Task instructions:
Wherever the word "light" appears in a line below, that line counts; report the total number of such lines only.

Stored data
========================
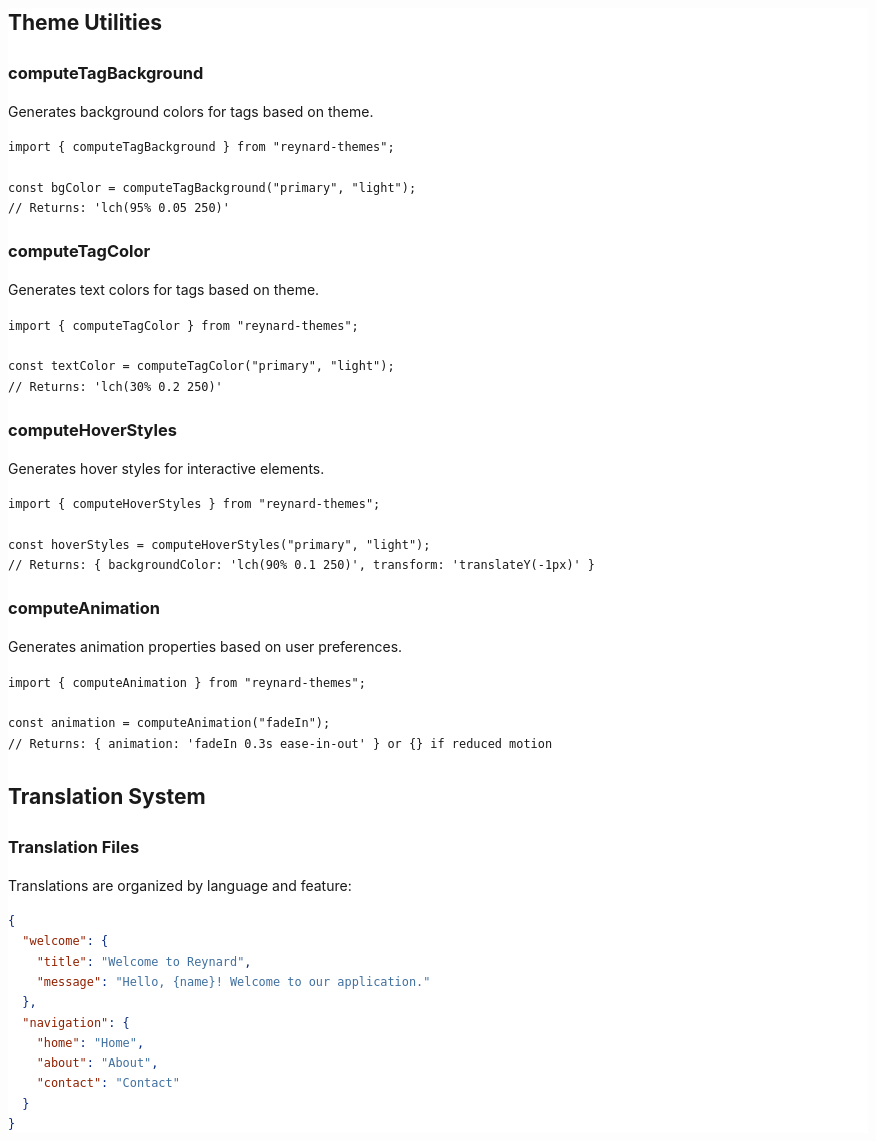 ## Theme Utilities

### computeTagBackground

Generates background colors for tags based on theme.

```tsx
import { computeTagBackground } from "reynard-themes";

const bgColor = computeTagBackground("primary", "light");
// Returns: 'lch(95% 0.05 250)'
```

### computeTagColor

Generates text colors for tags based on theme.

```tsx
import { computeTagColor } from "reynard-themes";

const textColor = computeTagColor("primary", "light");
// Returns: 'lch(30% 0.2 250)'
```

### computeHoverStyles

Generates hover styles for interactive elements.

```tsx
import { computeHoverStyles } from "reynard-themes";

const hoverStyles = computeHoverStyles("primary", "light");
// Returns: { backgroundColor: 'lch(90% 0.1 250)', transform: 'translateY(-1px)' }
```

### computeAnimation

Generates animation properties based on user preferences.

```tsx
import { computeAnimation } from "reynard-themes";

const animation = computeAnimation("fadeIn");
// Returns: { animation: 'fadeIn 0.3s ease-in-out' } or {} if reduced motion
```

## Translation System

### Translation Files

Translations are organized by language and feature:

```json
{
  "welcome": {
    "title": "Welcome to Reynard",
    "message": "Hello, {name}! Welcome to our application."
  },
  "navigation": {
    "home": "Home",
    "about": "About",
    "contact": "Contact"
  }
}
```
========================
Result of this task:
3